As employers have felt the pinch of rising health care costs, many have pushed more of the burden for employee health plans onto workers in the form of higher premiums, deductibles and co-pays. But some insurers are encouraging their clients to use less expensive outpatient options by reducing co-pays for care in an urgent-care center while increasing the out-of-pocket requirement for an emergency room visit.

LeBlanc says his company, which recently opened Lakeview Urgent Care, is building market share by signing contracts with large employers to provide outpatient services, including drug-testing and pre-employment physicals, and by expanding geographically. “We anticipate having 12 to 14 centers in the general area” within the next few years, he says.

The rapid proliferation of urgent care could mean that some centers, particularly those located close to other clinics, won’t survive over the long term. Factors that will affect their survival include quality of care they deliver, convenience of location and their ability to maintain contracts with insurers, experts say.


Facts About Urgent Care
While urgent-care centers are bringing welcome relief to an overburdened segment of the health care marketplace, experts say they aren’t designed to replace the traditional role of the primary care physician, whose mission is to build a trusting relationship with patients and provide comprehensive care on a continuing basis.

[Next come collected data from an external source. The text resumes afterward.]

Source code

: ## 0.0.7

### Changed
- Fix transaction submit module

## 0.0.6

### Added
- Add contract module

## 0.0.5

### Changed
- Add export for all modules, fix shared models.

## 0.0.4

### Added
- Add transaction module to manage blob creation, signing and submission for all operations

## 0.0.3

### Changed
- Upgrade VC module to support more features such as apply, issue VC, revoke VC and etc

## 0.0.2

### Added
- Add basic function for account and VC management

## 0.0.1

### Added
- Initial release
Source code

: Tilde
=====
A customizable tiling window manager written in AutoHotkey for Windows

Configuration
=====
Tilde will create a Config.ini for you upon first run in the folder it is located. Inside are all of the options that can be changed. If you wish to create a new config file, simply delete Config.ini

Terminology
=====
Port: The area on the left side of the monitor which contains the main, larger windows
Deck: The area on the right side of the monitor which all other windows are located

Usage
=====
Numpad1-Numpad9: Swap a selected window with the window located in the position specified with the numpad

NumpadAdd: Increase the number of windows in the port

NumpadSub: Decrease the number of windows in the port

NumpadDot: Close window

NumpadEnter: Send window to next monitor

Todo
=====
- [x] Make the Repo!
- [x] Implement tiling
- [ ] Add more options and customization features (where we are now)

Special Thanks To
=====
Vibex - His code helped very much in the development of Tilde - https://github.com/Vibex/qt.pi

Freestanding clinics also aren’t the place to seek treatment for a clearly serious injury or condition. “No urgent care center in the country will see you for chest pains,” says attorney Adam Winger, of the Baker Donelson law firm.

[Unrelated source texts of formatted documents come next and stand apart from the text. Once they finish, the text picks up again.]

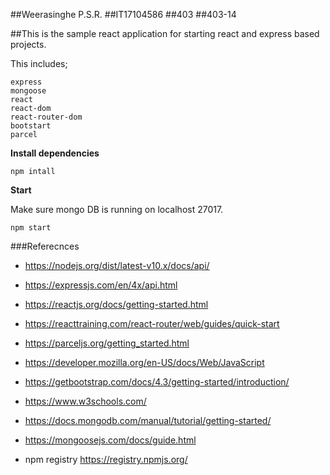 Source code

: ##Weerasinghe P.S.R.
##IT17104586
##403
##403-14

##This is the sample react application for starting react and express based projects.

This includes;

    express
    mongoose
    react
    react-dom
    react-router-dom
    bootstart
    parcel
 
 **Install dependencies**
 
    npm intall
 
 **Start**
 
 Make sure mongo DB is running on localhost 27017.
 
    npm start


###Referecnces

* https://nodejs.org/dist/latest-v10.x/docs/api/
* https://expressjs.com/en/4x/api.html
* https://reactjs.org/docs/getting-started.html
* https://reacttraining.com/react-router/web/guides/quick-start
* https://parceljs.org/getting_started.html
* https://developer.mozilla.org/en-US/docs/Web/JavaScript
* https://getbootstrap.com/docs/4.3/getting-started/introduction/
* https://www.w3schools.com/
* https://docs.mongodb.com/manual/tutorial/getting-started/
* https://mongoosejs.com/docs/guide.html


* npm registry https://registry.npmjs.org/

But for people with non-life-threatening injuries or ailments, urgent-care centers are filling a growing demand.

Here are a few facts about the market, provided by the Urgent Care Association of America.

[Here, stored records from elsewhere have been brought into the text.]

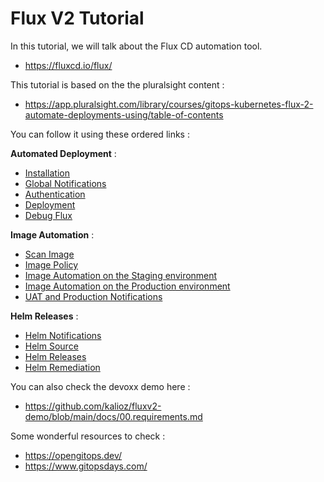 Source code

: # Flux V2 Tutorial

In this tutorial, we will talk about the Flux CD automation tool.
- https://fluxcd.io/flux/

This tutorial is based on the the pluralsight content :
- https://app.pluralsight.com/library/courses/gitops-kubernetes-flux-2-automate-deployments-using/table-of-contents

You can follow it using these ordered links :

**Automated Deployment** :
- [Installation](docs/Automated%20Deployment/1_Installation.md)
- [Global Notifications](docs/Automated%20Deployment/2_Notifications.md)
- [Authentication](docs/Automated%20Deployment/3_Authentication.md)
- [Deployment](docs/Automated%20Deployment/4_Deployment.md)
- [Debug Flux](docs/Automated%20Deployment/5_Debug.md)

**Image Automation** :
- [Scan Image](docs/Image%20Automation/1_Scan_Image.md)
- [Image Policy](docs/Image%20Automation/2_Image_Policy.md)
- [Image Automation on the Staging environment](docs/Image%20Automation/3_Image_Automation_Staging.md)
- [Image Automation on the Production environment](docs/Image%20Automation/4_Image_Automation_Production.md)
- [UAT and Production Notifications](docs/Image%20Automation/5_Notifications.md)

**Helm Releases** :
- [Helm Notifications](docs/Helm%20Controller/1_Notifications.md)
- [Helm Source](docs/Helm%20Controller/2_Repositories.md)
- [Helm Releases](docs/Helm%20Controller/3_Releases.md)
- [Helm Remediation](docs/Helm%20Controller/4_Remediation.md)



You can also check the devoxx demo here :
- https://github.com/kalioz/fluxv2-demo/blob/main/docs/00.requirements.md


Some wonderful resources to check :
- https://opengitops.dev/
- https://www.gitopsdays.com/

Number of urgent-care centers in the United States: about 9,000

Average number of visits, per center, per week: 342

Wait times: 57 percent of patients wait 15 minutes or less to be seen.

Time in operation:
5+ years: 53 percent
3-5 years: 26 percent
1-2 years: 12 percent
Less than 1 year: 9 percent

Ownership:
Corporation: 13.5 percent
Physician or physician group: 50 percent

Non-physician individual: 7.7 percent
Hospital: 27.9 percent
Franchise: 1 percent

Some centers seek accreditation from the Joint Commission on Urgent Care Accreditation. For a list of centers that have met the accreditation standards, visit ucaoa.org.

Many centers have signed agreements with private insurers, as well as Medicare and Medicaid, but it’s a good idea to check with a center to verify coverage before seeking care.